### PROBLEM STATEMENT
Which lines mention "Confirm"? Show each one from the listing.

### MATERIAL FOR THIS EXERCISE
──────────────────────────────

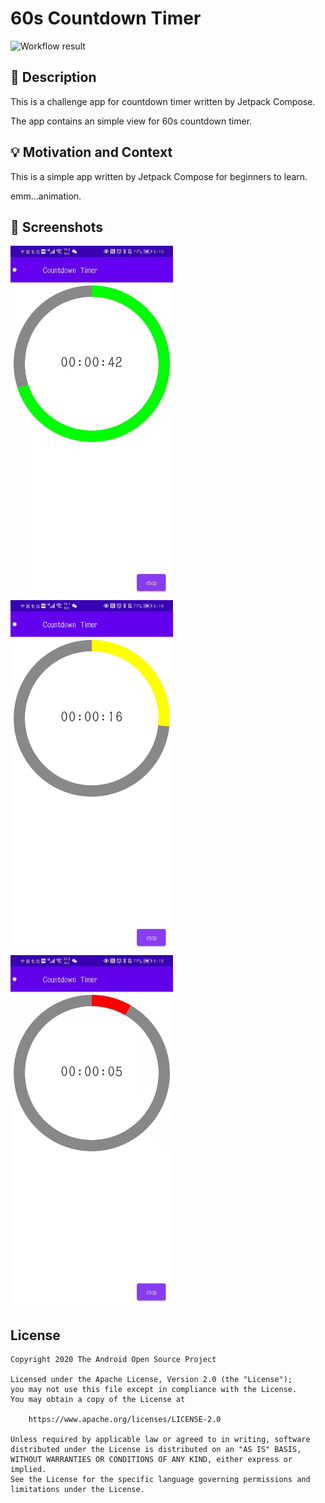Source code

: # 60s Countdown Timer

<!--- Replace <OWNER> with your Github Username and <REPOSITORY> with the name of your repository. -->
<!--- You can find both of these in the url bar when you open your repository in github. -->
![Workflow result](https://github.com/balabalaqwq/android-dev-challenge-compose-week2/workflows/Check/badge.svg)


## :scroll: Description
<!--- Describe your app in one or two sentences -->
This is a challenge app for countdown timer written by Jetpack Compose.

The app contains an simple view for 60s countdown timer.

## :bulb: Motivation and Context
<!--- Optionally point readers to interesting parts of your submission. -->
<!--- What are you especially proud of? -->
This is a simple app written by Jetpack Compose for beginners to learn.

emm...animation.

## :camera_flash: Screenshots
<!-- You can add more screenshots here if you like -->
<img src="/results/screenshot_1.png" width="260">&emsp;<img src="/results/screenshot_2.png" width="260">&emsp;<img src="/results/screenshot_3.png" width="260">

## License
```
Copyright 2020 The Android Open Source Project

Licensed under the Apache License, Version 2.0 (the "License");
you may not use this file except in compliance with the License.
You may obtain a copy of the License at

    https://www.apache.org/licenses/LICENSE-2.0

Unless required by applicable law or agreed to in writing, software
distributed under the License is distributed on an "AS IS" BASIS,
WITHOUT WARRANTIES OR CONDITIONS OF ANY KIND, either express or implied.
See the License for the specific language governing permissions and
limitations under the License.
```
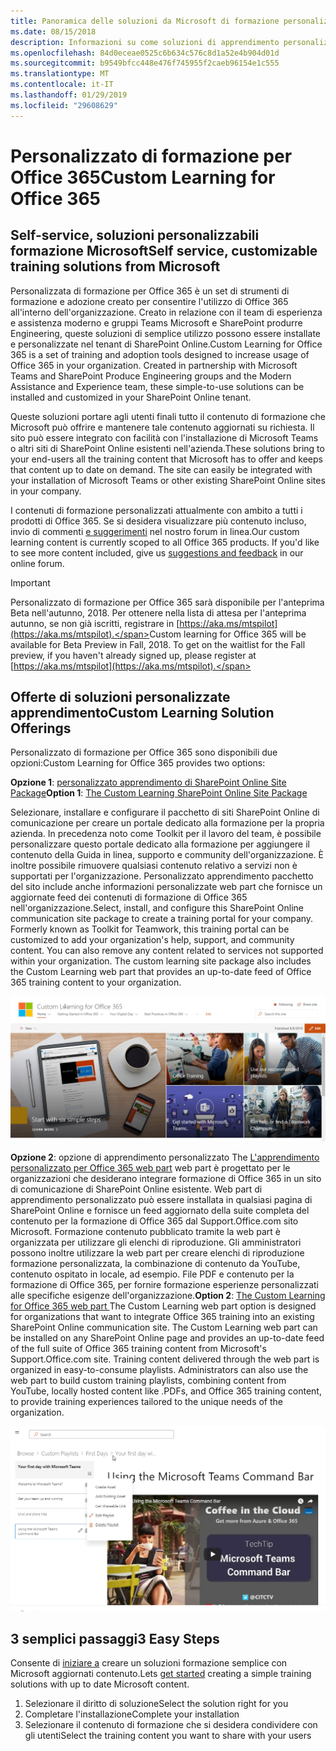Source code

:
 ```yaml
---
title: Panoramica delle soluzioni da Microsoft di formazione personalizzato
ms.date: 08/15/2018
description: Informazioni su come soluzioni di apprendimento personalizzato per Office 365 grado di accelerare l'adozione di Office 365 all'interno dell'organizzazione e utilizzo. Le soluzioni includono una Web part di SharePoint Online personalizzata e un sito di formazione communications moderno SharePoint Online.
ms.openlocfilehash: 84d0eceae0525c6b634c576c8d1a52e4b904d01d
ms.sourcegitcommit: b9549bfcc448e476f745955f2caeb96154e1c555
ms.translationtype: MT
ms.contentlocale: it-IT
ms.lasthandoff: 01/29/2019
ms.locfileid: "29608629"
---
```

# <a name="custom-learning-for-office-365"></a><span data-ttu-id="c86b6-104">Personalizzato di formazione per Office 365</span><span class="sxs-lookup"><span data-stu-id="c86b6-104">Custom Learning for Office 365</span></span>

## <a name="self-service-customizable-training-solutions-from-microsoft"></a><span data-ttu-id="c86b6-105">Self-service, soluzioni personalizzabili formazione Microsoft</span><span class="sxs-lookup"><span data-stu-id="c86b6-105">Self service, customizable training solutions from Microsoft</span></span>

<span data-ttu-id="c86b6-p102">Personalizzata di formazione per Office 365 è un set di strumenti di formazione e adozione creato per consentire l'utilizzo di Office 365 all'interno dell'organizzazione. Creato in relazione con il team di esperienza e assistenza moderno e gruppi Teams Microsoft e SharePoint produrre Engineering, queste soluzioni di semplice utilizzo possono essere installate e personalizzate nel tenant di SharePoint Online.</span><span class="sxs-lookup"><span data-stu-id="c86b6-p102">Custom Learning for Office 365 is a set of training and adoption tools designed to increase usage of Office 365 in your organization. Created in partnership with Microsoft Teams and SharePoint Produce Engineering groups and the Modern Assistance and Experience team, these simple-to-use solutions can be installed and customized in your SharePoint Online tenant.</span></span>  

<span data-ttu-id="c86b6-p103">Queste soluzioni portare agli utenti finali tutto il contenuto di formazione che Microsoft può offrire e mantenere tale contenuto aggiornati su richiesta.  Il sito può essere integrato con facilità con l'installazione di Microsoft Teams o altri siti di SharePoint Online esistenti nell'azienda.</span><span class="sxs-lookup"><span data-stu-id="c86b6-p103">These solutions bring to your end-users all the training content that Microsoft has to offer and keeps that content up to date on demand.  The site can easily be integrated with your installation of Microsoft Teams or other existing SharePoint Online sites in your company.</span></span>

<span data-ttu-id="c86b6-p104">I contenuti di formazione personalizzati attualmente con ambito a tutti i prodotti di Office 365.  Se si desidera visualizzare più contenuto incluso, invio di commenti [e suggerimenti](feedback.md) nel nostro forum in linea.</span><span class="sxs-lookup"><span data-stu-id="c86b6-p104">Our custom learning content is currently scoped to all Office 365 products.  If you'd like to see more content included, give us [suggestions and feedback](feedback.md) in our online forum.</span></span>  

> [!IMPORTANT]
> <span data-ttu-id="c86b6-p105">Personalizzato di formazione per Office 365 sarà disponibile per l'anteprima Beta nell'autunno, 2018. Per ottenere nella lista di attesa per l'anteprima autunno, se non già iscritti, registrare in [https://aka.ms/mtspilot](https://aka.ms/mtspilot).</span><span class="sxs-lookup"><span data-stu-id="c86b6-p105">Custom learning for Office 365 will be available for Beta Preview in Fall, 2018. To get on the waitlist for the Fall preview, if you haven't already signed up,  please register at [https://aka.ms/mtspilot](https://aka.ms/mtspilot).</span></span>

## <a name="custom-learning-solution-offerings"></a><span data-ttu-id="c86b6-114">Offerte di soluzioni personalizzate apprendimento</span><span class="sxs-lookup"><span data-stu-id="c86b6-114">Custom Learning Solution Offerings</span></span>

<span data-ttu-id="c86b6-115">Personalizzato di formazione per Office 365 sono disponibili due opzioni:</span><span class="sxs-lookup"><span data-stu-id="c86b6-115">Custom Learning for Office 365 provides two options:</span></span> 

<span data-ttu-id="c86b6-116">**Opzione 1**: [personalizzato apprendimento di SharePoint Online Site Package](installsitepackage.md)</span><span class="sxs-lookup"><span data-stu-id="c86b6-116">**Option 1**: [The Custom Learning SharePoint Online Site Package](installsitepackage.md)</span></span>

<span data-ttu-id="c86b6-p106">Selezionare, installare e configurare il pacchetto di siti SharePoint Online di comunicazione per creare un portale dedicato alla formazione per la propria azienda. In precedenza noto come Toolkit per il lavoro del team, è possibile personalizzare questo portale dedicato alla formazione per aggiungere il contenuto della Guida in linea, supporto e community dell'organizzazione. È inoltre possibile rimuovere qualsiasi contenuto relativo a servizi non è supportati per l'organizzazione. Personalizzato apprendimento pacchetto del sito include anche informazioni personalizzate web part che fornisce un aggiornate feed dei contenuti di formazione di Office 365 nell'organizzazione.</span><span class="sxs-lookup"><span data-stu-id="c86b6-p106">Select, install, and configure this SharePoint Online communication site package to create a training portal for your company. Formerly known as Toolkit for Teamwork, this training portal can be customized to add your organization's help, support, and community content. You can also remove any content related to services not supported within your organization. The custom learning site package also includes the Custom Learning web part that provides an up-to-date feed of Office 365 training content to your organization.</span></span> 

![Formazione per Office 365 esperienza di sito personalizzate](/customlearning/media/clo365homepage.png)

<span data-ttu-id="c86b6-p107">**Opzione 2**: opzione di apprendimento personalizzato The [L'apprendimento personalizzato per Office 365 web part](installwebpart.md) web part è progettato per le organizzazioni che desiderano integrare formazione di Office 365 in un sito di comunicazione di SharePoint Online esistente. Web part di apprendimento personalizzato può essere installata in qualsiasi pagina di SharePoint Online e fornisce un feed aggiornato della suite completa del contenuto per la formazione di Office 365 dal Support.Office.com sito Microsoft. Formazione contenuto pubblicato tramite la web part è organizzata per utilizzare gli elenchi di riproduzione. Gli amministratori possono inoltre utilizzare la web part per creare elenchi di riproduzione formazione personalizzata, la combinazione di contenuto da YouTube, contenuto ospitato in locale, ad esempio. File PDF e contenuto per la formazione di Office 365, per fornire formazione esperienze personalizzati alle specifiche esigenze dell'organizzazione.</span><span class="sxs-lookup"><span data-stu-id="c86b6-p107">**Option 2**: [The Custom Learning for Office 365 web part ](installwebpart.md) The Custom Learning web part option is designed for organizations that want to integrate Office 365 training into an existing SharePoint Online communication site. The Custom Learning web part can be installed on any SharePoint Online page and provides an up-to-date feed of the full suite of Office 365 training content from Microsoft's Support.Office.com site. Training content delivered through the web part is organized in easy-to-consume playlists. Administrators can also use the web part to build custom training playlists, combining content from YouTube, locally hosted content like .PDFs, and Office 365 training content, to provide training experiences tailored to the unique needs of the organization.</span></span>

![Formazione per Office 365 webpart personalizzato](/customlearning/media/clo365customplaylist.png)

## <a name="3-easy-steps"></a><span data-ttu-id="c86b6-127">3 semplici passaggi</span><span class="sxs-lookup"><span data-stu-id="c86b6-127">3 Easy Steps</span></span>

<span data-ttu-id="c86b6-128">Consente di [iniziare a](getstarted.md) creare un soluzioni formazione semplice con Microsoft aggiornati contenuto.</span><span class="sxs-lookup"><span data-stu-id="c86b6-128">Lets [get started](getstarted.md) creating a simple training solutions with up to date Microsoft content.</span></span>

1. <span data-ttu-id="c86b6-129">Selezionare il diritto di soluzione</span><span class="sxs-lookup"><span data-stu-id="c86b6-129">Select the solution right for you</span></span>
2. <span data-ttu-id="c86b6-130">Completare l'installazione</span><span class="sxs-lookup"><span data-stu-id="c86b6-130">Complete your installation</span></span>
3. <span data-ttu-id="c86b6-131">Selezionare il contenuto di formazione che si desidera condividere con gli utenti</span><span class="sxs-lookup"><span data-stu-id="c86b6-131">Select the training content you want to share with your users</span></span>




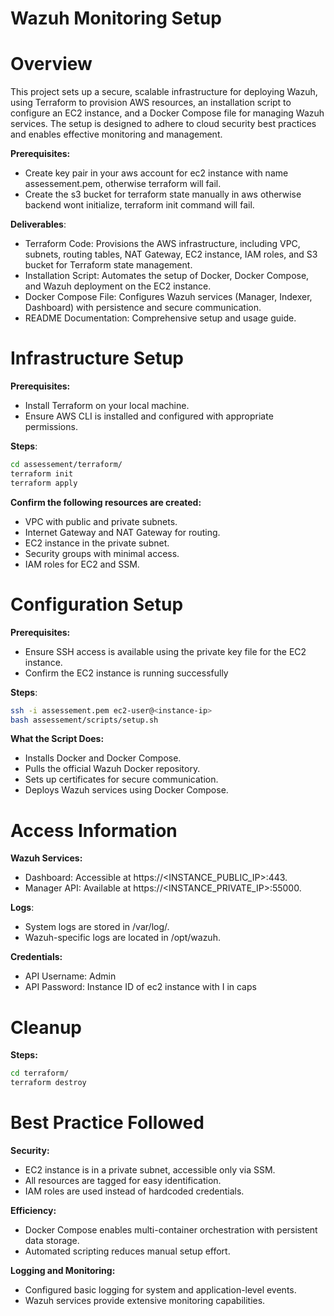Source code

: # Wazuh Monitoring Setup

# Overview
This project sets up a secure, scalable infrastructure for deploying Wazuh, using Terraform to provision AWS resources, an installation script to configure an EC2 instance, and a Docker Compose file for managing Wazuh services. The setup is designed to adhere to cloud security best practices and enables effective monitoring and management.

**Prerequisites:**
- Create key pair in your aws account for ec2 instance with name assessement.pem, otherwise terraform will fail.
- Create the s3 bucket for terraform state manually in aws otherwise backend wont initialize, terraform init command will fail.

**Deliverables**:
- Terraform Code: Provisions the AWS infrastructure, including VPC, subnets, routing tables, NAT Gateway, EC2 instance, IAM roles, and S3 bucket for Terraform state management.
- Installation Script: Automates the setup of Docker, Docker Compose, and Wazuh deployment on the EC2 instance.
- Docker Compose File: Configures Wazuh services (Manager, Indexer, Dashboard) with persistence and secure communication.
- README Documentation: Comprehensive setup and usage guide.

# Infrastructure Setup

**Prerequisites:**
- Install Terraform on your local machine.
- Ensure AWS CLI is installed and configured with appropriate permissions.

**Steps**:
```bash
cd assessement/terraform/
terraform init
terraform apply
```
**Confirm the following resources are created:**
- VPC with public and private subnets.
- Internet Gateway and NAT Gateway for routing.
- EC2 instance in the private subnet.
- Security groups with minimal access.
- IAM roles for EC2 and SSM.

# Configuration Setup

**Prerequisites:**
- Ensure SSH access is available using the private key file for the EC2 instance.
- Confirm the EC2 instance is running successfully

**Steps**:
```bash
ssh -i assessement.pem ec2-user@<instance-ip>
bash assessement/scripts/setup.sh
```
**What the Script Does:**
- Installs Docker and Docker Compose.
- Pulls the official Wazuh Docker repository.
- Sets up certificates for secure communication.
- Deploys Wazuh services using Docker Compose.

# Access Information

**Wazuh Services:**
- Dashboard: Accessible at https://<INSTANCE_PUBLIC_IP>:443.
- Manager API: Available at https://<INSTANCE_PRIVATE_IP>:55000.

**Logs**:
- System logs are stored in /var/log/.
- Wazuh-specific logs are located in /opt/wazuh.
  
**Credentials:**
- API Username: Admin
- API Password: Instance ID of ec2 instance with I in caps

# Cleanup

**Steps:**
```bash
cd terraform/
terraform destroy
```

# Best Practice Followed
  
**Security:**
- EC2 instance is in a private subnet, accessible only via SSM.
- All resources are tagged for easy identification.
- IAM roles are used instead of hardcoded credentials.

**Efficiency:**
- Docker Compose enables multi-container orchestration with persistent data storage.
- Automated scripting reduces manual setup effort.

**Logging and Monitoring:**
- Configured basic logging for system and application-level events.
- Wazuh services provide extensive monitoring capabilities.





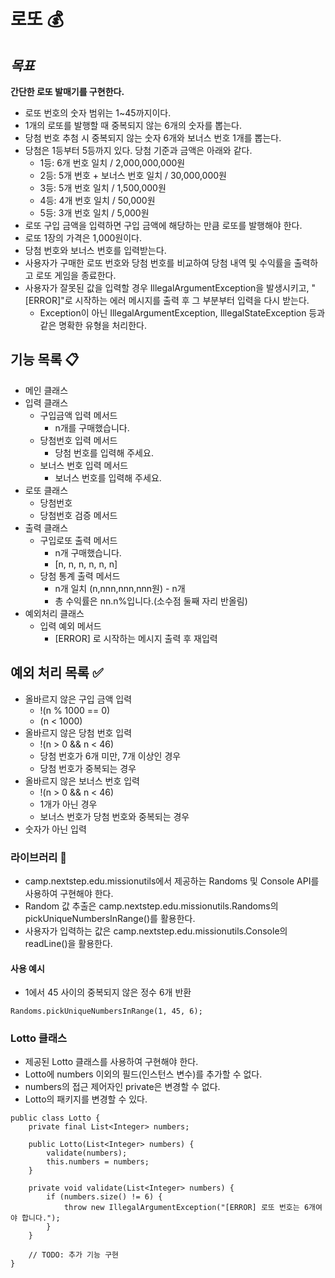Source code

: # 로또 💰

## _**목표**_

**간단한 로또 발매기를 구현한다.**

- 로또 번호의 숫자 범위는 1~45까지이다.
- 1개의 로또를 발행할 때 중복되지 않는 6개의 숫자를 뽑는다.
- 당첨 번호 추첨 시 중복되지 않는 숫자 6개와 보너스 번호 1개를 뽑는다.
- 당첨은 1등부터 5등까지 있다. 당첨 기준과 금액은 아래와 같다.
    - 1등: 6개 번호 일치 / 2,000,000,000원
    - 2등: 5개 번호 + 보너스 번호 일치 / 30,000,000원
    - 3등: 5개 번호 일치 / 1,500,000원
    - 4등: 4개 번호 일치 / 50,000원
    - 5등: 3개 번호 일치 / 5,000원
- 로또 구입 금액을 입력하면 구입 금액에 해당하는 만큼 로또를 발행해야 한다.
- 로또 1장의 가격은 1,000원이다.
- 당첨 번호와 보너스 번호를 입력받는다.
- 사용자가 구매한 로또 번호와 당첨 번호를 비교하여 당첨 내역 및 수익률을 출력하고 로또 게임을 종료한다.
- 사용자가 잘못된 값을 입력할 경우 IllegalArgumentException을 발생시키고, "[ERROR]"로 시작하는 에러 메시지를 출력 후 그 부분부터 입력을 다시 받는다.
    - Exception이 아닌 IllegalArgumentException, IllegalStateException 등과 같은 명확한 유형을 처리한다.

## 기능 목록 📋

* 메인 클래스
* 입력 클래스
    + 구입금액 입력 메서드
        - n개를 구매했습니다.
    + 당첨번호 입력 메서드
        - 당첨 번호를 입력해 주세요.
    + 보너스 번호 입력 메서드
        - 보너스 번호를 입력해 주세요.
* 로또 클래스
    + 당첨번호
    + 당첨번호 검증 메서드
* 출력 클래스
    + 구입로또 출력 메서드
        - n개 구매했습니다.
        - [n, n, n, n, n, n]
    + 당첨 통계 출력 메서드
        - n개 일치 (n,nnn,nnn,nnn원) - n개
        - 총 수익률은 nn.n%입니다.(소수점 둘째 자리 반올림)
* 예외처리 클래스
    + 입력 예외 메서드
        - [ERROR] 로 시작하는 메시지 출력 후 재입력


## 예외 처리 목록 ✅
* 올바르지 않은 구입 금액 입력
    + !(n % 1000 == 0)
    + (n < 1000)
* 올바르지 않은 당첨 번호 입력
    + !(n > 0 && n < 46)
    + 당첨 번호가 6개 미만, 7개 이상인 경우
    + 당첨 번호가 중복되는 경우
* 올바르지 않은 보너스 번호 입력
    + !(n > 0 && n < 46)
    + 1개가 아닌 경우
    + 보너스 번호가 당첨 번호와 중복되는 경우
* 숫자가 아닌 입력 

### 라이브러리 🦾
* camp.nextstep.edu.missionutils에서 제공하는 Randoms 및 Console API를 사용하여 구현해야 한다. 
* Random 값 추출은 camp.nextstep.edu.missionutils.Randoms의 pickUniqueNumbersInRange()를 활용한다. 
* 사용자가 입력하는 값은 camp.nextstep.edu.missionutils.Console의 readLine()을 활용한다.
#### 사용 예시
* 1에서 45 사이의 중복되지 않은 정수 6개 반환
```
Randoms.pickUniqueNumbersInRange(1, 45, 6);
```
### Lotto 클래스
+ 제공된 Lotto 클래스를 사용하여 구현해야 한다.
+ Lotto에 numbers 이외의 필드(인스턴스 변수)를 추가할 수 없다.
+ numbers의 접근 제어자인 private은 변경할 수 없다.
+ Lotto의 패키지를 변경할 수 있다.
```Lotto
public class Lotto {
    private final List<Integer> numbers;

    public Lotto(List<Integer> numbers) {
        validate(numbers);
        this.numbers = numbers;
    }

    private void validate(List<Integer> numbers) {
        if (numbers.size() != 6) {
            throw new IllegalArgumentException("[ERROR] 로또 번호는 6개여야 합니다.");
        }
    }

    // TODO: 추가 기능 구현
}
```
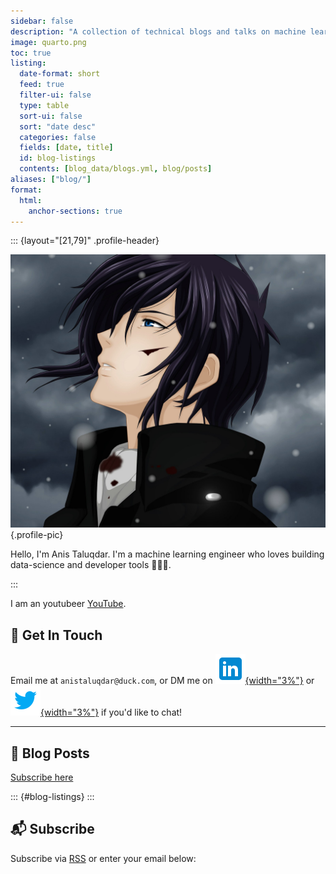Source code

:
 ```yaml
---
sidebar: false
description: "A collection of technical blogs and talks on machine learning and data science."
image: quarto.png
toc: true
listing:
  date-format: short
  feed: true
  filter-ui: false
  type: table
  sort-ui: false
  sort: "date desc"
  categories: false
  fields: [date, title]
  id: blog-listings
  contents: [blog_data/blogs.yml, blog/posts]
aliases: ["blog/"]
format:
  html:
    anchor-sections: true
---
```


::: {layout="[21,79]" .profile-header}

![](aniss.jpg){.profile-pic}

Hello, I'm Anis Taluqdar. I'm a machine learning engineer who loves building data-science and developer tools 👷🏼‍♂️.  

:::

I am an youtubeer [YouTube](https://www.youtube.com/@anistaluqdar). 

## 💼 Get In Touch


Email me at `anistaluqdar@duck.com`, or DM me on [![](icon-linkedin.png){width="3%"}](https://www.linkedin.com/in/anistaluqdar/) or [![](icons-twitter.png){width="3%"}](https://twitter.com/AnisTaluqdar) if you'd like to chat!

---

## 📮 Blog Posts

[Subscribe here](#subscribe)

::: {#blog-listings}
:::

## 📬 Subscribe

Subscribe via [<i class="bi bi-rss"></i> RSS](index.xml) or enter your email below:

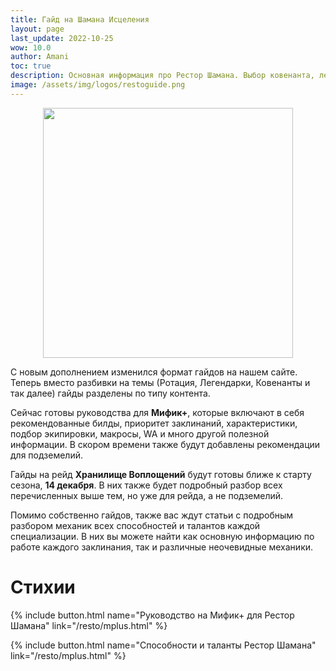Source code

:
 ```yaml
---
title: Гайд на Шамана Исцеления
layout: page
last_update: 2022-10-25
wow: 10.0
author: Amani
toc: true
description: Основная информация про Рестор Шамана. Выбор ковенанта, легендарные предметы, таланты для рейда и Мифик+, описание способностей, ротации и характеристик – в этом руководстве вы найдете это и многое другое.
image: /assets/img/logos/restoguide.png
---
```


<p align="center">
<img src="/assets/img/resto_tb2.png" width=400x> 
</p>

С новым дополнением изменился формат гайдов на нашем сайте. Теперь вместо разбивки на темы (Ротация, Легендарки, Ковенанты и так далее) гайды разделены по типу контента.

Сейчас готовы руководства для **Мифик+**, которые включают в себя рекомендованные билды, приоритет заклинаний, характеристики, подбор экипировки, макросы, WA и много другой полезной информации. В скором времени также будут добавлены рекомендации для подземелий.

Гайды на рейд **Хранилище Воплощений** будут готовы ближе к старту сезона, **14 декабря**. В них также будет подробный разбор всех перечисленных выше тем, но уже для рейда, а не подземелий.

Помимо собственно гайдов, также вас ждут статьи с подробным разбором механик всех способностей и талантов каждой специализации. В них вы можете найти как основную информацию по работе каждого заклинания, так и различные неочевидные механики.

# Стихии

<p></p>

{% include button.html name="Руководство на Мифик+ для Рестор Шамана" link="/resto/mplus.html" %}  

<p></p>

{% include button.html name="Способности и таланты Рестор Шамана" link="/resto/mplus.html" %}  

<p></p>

──────────────────────────────

### OUTPUT OF THE TASK
**Confirm the following resources are created:**
- Confirm the EC2 instance is running successfully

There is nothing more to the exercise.